Serial electrocardiograms revealed that 73% of category C patients had a normal axis, with 24.7% exhibiting left axis deviation, which was significantly associated with higher mortality. Left axis deviation and left atrial enlargement correlated with a higher incidence of other abnormalities, such as S wave persistence in V6 and poor R wave progression, which affected patient outcomes. The authors hypothesise that the interplay between direct viral cytotoxic effects, worsening comorbidities and intrapulmonary shunting leads to a sudden inappropriate elevation in LVEDP, atrial stretch and increased pulmonary stiffness, eventually resulting in right ventricular failure. It is crucial to adjust observed pulmonary capillary wedge pressure (PCWP) for the external positive end-expiratory pressure (PEEP) in mechanically ventilated patients, as certain electrocardiographic abnormalities may stem from mechanical ventilation or non-invasive ventilation with high PEEP.

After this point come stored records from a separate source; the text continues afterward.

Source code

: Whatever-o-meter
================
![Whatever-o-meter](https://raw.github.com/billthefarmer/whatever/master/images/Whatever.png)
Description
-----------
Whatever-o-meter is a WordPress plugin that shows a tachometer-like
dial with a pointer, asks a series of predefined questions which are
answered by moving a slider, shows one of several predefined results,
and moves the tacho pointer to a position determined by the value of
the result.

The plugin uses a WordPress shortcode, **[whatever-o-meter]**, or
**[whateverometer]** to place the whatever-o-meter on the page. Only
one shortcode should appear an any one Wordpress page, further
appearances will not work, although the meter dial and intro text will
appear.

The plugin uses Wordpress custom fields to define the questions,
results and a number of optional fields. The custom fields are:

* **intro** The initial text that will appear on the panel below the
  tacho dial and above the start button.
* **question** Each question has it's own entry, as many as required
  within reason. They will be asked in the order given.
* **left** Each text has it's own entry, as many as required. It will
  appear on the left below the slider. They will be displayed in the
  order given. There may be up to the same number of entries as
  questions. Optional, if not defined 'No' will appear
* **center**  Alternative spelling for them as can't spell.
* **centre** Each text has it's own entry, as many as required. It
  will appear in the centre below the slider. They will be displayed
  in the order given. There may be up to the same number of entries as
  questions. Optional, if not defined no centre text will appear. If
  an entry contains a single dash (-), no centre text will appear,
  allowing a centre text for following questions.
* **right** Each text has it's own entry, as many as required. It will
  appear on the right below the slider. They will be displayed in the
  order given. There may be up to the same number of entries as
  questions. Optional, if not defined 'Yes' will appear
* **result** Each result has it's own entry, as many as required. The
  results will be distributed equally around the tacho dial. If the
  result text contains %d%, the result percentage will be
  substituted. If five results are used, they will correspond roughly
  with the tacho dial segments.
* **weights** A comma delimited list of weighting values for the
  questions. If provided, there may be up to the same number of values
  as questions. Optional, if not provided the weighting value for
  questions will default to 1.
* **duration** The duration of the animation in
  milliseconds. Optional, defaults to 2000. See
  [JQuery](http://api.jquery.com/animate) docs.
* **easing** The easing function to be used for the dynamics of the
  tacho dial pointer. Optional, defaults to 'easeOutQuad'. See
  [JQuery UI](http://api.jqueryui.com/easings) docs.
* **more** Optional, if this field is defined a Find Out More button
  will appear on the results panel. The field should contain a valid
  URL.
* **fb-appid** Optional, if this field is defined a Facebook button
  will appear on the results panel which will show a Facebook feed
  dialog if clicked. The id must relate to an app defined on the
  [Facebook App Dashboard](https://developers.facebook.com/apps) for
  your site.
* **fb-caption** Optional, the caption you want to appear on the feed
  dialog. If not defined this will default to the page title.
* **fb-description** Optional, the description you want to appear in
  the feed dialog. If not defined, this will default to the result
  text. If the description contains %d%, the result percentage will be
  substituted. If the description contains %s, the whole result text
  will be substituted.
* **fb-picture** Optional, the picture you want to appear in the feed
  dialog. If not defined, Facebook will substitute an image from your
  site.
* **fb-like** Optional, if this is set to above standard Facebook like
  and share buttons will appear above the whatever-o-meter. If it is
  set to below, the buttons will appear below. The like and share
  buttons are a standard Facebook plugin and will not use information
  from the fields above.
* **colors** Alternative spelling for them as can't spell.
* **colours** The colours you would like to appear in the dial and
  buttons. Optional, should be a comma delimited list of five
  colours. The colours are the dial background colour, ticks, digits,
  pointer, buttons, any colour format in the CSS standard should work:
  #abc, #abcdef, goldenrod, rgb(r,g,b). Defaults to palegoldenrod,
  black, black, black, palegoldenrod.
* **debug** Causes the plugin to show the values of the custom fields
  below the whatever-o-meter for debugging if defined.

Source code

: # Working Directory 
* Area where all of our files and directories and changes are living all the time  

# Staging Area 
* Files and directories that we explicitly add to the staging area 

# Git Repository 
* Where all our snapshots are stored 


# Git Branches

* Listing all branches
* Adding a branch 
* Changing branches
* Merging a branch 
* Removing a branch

ECG abnormalities observed in COVID-19 patients encompass a wide range of issues indicative of myocardial stress, injury, or right ventricular strain. These include ST-segment elevation, T wave flattening, non-specific T wave inversions, QRS complex widening and poor R wave progression, often seen in severe respiratory cases such as multilobar pneumonia or significant pulmonary embolism.⁷ Conduction disorders such as high-degree atrioventricular blocks and transient complete heart blocks, possibly resulting from direct viral effects or antiviral therapy side-effects, are noted alongside left and right BBBs in up to 12% of patients.^7,8 Cardiac arrhythmias, particularly sinus tachycardia, AF, atrial flutter, ventricular tachycardia and ventricular fibrillation, are prevalent in critically ill patients and serve as significant markers of adverse outcomes.⁸ Over 13% of patients exhibit prolonged QT intervals, which are linked to severe disease states requiring admission to intensive care and increased mortality, potentially exacerbated by medications such as chloroquine, hydroxychloroquine, and azithromycin.⁹ Additionally, morphologic changes, such as prominent R waves in early precordial leads and ST-segment depression with T wave inversion, suggest right ventricular strain. Finally, acute myocardial injury is evident, with about half of the patients showing ST-segment elevation at admission or during hospitalisation experiencing acute MI, while others present with non-occlusive myocardial injury.¹⁰

The majority of studies have observed that most ECG abnormalities in COVID-19 patients are repolarisation anomalies, with prolonged QTc intervals significantly associated with adverse clinical outcomes.⁹ In our cohort, the mean QTc in category C patients was 399.9 ±40.7 ms, however, this was not significantly associated with patient outcomes, likely due to the small number of patients in each category. While most studies reported non-specific abnormalities such as ST depression, T wave inversion, and QRS widening, our study found T wave inversions to be predominantly noted in category C patients (p=0.02), although these did not correlate with patient outcomes. In contrast to the frequent reports of RV strain and right axis deviation in the literature, our findings were markedly different, with left axis deviation being more prevalent (24.7% in category C) compared to right axis deviation (3.2% in category C). RV strain was observed in 7.2% of category C patients. Notably, P wave abnormalities, particularly left atrial abnormality (previously termed enlargement) and biphasic P waves, were more common. Other findings significantly associated with poor outcomes that echo broader research trends included the presence of left ventricular hypertrophy and poor R wave progression.

Despite providing insights into the cardiovascular dynamics of severely ill COVID-19 patients, this single-centre, prospective study’s limitations include its observational nature and limited sample size, which underscores the need for further research in a larger, more diverse population to generalise these findings.

Conclusion

Serial electrocardiograms offer essential insights into the cardiovascular haemodynamic of critically ill COVID-19 patients, which can help to categorise severity and predict outcomes.